The Mitsukoshi store in Tokyo's Ginza district is hosting a trial of RFID tags attached to lipstick, eye shadow and blush. In one part of the trial, a kiosk provides customers with a simulation of what they would look like wearing various make-up. The 19 items available all have RFID tags attached. Shoppers just need to wave them over a sensor and the simulator detects which product has been selected. It's up to a computer to do the rest.
The trial also seeks to keep track of which samples are most frequently selected by shoppers browsing for products. Each time one of 49 tagged items is removed from a display stand the system takes note. The information is compiled into marketing data for the store.
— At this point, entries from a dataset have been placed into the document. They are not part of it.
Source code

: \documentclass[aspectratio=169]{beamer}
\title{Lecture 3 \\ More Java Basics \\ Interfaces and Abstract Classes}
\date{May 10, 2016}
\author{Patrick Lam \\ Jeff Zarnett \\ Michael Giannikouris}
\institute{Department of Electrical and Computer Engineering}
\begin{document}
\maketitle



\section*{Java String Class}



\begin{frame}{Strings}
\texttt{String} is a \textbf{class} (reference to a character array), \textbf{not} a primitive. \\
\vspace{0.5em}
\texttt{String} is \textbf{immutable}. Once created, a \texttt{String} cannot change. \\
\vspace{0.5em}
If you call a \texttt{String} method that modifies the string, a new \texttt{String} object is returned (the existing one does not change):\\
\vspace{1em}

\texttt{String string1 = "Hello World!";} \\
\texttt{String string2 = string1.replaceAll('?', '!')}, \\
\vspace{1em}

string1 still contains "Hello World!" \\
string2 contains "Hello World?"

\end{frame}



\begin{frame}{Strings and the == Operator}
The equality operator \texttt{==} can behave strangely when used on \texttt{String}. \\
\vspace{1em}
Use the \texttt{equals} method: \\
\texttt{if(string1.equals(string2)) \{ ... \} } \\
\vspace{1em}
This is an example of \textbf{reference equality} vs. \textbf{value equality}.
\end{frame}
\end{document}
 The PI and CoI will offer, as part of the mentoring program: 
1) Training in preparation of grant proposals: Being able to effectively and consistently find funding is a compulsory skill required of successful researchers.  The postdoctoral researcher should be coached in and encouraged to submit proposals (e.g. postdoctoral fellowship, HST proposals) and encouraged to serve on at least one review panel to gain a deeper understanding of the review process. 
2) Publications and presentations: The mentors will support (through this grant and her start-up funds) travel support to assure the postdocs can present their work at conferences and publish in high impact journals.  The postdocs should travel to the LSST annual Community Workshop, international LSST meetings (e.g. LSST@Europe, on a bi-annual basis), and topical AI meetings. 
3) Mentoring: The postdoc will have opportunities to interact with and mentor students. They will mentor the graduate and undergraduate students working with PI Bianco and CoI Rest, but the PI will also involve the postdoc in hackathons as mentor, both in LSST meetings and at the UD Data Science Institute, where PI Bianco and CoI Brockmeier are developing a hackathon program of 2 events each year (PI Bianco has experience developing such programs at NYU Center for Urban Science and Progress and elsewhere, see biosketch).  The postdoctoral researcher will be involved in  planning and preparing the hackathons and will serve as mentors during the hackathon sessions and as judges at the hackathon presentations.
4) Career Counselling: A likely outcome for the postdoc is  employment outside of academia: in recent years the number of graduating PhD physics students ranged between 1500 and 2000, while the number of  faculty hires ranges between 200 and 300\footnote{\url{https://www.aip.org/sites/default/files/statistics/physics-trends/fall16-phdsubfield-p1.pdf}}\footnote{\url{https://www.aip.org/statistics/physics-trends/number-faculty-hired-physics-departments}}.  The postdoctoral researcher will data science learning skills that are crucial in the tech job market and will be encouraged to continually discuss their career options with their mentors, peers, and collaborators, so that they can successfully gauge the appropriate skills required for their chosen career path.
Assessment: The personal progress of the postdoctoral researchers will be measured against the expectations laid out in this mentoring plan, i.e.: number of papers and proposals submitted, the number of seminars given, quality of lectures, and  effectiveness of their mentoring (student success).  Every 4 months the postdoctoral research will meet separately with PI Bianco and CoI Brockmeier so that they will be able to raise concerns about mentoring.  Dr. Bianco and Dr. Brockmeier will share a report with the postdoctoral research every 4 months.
Alongside the display case, another RFID system displays product data on a PC screen when a product is waved over a sensor. A part of the trial provides customers with recommendations and information from other shoppers. Make-up items with RFID tags attached can be waved over a reader to call-up a list of comments on the product from other shoppers.
Working with Mitsukoshi on the trial is Fujitsu, which developed the majority of the hardware used; Toppan Printing, which made the RFID tags; and cosmetics company, Shiseido. The trial is sponsored by Japan's Ministry of Economy, Trade and Industry and runs until February 11 at the Mitsukoshi main store in Ginza. A similar trial will run until February 12 at the Mitsukoshi store in Sakae, Nagoya.
The trial is taking place alongside a year-long project in the Ginza area that will see around 10,000 RFID tags and other sensors deployed. The sensors are all encoded with a unique ID number which terminals can cross-reference with a database to call up location-related information.
The trial terminal at the Mitsukoshi store features a 3.5-inch OLED touch-panel screen and is about the size of a PDA.